--- START ---

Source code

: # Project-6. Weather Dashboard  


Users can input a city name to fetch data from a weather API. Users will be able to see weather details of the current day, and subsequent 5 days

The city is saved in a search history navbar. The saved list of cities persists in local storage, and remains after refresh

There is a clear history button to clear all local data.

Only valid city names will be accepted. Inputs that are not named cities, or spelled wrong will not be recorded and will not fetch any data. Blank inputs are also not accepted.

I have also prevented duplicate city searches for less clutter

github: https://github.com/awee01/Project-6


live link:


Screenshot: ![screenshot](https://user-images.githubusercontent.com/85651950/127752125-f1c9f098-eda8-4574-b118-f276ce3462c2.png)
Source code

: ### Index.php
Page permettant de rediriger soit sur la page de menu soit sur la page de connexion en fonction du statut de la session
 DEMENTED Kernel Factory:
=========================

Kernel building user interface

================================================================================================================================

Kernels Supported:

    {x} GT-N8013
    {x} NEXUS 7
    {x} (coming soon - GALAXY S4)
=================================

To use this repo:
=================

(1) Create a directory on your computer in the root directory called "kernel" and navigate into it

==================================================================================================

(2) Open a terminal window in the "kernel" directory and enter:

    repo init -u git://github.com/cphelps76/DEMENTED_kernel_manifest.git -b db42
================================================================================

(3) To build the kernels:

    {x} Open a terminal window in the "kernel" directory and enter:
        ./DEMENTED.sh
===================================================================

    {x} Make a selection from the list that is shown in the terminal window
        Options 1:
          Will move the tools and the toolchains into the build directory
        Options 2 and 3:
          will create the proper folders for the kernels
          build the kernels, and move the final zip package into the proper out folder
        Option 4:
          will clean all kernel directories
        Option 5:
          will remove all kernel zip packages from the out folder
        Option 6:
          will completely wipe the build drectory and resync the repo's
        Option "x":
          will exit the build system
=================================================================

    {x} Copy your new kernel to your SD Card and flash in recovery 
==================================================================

--- END ---
--- START ---

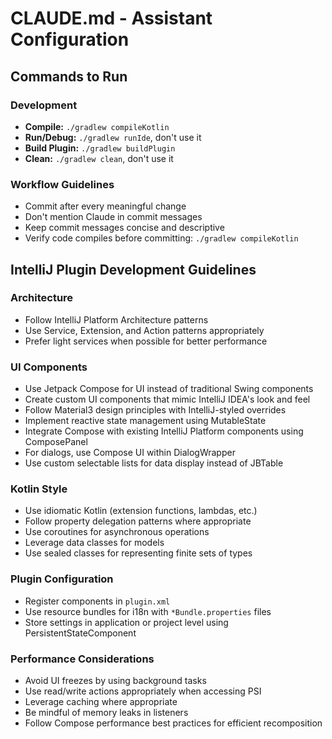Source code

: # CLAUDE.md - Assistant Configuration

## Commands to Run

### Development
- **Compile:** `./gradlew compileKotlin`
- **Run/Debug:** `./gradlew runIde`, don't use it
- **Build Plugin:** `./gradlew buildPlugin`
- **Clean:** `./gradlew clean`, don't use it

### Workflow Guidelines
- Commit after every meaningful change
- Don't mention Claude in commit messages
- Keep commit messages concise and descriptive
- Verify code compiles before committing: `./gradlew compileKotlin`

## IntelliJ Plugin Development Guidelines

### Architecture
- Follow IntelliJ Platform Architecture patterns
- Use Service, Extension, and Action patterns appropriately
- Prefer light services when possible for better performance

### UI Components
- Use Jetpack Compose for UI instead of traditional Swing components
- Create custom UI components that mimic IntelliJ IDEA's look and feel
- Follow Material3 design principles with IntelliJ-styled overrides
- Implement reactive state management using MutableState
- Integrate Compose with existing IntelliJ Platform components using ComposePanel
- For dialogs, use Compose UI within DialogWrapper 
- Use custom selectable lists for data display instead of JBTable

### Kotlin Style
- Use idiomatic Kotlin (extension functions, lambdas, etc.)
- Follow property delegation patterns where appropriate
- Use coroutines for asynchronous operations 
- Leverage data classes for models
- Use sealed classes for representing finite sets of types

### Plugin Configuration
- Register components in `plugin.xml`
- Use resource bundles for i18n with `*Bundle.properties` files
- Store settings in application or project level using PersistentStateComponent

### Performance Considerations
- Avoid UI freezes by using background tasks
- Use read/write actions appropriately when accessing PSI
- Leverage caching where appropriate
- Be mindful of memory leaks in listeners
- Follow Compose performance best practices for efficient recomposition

--- END ---
--- START ---

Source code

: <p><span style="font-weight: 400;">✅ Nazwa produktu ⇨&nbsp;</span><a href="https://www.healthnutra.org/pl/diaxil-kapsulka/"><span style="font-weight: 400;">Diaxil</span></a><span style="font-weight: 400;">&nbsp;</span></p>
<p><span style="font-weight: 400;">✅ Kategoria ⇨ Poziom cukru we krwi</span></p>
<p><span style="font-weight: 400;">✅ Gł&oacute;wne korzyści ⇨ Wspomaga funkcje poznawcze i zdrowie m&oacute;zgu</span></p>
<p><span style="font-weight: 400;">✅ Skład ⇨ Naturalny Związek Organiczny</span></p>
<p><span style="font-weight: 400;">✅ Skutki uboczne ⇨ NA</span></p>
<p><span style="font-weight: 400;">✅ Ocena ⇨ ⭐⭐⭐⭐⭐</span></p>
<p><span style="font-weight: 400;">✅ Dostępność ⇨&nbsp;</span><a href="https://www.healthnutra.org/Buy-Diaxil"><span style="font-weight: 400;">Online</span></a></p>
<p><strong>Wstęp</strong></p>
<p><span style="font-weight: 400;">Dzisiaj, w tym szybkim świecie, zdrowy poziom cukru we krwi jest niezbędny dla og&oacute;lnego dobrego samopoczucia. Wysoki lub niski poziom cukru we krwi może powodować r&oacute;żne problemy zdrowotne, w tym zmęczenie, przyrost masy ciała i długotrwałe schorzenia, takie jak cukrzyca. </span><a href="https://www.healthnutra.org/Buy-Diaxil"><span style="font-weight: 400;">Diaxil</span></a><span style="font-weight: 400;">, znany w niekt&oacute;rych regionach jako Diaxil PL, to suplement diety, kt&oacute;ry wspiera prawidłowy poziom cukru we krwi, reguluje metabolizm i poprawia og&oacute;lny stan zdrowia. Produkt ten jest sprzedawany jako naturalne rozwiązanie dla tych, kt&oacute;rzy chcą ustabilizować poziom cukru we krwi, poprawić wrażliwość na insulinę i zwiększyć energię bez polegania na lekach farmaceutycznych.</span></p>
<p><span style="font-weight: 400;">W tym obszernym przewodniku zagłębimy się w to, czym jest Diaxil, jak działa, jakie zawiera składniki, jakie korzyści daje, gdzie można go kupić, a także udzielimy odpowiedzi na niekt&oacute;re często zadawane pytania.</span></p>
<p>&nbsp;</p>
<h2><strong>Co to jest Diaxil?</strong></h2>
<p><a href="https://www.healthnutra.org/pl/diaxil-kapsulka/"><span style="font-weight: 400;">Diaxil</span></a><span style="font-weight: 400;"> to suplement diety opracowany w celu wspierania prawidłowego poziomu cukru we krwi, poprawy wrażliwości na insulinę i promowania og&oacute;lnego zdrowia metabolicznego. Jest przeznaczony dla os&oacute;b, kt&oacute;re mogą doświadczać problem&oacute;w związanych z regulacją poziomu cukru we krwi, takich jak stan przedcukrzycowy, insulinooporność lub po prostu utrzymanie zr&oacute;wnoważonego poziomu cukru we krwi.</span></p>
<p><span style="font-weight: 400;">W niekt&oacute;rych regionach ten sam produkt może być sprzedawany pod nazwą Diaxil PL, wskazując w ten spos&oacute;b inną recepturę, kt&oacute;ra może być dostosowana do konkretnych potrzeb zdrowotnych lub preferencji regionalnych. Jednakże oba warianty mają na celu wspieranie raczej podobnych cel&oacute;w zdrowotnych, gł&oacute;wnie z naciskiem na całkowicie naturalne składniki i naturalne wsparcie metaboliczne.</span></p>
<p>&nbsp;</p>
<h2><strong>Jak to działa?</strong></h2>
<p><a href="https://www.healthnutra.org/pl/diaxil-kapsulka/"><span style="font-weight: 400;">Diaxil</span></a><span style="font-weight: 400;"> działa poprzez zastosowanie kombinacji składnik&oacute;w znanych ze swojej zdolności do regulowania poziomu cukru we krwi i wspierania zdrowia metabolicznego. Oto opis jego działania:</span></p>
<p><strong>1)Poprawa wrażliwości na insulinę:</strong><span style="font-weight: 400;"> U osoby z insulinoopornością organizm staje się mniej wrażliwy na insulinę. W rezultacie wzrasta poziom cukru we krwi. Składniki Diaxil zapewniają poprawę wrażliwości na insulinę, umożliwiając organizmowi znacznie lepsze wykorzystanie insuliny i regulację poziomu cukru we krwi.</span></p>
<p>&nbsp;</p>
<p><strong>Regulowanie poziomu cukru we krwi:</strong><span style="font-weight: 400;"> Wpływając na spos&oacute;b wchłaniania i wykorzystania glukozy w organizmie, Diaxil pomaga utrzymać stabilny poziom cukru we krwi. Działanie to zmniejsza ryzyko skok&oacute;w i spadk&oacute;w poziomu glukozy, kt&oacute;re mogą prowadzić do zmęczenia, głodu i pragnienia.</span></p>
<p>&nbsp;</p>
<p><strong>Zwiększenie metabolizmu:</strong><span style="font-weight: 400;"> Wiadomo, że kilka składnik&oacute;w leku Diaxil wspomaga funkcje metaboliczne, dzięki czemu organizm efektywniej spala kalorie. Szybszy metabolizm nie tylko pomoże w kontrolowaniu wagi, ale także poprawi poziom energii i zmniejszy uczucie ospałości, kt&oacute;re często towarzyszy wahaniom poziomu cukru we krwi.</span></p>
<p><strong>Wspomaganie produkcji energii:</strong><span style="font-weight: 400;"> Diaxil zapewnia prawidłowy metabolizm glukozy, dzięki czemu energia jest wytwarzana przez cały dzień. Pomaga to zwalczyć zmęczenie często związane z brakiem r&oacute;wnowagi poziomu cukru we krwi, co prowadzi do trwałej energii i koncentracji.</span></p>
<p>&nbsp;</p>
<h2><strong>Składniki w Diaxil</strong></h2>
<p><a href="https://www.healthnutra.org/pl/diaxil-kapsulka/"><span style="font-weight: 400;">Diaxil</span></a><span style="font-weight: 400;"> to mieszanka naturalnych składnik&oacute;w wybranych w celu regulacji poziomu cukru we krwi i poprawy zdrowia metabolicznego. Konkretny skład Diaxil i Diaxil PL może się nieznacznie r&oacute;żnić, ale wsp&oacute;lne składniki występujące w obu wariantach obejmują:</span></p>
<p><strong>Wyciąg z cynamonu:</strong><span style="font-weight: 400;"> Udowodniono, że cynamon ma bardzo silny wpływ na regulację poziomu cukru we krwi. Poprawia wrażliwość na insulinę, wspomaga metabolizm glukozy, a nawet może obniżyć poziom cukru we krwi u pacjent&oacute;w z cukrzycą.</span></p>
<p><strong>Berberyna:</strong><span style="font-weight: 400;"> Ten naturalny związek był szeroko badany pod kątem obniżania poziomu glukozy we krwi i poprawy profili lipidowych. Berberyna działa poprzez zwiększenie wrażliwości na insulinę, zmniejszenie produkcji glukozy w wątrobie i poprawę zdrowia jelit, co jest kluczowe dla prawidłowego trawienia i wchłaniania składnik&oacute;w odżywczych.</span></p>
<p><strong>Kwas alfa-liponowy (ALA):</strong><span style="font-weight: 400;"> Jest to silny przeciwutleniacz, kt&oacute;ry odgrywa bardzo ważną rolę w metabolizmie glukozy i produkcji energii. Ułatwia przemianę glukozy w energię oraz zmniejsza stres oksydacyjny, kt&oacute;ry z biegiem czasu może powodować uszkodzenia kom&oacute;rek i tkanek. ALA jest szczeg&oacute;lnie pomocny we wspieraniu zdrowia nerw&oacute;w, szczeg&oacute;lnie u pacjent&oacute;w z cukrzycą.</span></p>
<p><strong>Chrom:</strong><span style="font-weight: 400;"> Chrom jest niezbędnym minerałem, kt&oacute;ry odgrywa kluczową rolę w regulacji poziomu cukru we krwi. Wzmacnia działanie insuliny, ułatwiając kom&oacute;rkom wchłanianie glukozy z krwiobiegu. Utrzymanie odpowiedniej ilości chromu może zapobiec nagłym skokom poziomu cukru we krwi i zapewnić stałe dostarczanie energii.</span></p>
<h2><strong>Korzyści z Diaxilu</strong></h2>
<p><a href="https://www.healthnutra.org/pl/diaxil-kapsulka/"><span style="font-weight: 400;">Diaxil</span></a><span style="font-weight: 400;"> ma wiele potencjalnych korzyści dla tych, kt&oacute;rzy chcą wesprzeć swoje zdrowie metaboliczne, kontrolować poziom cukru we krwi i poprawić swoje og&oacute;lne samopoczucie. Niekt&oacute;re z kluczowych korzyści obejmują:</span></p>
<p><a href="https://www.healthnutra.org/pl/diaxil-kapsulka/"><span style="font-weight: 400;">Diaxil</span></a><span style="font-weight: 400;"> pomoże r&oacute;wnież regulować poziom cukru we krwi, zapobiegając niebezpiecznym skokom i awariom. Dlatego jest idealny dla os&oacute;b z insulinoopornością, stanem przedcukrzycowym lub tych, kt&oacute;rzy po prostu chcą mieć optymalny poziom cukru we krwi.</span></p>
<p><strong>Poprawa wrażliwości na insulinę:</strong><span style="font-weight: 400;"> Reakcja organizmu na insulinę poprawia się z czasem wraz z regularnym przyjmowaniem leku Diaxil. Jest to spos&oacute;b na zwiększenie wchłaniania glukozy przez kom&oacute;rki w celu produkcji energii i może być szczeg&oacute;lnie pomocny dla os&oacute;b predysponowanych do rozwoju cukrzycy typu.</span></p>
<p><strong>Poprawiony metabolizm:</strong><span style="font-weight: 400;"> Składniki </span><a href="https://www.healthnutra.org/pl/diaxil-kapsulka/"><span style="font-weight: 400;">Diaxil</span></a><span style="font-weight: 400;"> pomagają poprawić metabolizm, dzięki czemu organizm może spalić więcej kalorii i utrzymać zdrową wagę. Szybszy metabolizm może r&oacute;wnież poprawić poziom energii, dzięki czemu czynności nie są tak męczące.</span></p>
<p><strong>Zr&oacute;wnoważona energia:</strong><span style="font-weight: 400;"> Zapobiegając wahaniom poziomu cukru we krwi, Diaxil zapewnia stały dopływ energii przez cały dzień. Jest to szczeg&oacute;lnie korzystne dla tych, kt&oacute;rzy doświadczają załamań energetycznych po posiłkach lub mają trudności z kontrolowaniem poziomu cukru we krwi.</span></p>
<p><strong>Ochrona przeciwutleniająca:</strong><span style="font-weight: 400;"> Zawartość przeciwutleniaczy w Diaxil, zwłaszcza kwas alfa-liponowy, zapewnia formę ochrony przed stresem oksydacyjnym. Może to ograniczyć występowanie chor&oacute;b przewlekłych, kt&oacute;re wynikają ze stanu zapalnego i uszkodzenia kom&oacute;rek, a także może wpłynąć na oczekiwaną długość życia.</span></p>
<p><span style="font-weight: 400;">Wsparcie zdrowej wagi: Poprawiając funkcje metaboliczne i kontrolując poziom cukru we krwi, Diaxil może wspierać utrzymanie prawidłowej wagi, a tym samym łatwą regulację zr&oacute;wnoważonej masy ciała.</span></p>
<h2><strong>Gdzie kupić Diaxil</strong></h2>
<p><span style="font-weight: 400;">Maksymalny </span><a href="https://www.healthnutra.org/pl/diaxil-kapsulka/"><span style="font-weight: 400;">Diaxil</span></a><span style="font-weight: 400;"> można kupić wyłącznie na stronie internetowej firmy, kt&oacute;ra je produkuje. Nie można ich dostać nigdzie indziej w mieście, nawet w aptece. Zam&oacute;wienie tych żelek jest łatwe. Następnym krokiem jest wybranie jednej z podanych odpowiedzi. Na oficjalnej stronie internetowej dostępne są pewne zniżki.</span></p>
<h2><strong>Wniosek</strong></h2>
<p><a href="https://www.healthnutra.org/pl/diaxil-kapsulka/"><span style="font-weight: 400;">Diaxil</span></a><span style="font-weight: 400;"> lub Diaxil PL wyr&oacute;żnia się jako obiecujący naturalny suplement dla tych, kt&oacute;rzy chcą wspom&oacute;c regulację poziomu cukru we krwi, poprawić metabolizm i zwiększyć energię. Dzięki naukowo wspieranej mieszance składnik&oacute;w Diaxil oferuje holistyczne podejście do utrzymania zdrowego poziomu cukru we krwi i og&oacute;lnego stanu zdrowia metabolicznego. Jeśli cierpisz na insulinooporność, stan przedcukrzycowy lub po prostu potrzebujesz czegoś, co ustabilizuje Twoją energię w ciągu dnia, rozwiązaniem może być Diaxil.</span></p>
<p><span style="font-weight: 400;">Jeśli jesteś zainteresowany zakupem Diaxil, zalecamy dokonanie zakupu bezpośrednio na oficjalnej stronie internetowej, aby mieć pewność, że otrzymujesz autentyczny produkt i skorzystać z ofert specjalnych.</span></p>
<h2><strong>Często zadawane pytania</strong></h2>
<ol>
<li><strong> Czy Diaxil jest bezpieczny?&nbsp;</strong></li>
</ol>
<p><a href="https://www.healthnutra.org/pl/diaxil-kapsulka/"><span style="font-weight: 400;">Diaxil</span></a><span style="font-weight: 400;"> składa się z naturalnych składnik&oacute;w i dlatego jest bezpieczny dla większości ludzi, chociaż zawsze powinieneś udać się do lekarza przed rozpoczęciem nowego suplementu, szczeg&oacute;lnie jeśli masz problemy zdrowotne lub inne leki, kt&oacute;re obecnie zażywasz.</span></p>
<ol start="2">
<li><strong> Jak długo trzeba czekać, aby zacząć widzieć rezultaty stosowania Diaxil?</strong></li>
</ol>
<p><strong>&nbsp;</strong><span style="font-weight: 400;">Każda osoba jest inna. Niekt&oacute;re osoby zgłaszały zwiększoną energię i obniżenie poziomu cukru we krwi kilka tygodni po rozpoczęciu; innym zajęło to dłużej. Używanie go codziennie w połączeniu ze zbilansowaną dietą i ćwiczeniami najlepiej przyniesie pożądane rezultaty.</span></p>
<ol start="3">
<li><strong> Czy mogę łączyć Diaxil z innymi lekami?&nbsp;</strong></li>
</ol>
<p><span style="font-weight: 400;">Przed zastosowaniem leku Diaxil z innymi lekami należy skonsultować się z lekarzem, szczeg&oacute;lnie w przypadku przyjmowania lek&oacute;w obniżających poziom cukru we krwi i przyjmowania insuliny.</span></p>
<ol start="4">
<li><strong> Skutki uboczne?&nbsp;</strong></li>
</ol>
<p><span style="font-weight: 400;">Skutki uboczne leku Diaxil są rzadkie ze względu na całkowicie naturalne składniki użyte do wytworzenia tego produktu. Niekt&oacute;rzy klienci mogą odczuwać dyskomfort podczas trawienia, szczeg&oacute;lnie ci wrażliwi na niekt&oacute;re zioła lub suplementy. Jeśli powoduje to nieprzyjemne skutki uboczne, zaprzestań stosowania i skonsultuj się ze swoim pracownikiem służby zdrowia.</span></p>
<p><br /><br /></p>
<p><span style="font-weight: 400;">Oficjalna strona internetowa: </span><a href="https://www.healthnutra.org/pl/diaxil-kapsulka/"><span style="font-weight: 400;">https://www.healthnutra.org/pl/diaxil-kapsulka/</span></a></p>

--- END ---

**Required action**
Look back at the entries above. Retype the line with "- Follow IntelliJ", the line with "- Implement reactive", and all lines in between.

**Solution for this exercise**
- Follow IntelliJ Platform Architecture patterns
- Use Service, Extension, and Action patterns appropriately
- Prefer light services when possible for better performance

### UI Components
- Use Jetpack Compose for UI instead of traditional Swing components
- Create custom UI components that mimic IntelliJ IDEA's look and feel
- Follow Material3 design principles with IntelliJ-styled overrides
- Implement reactive state management using MutableState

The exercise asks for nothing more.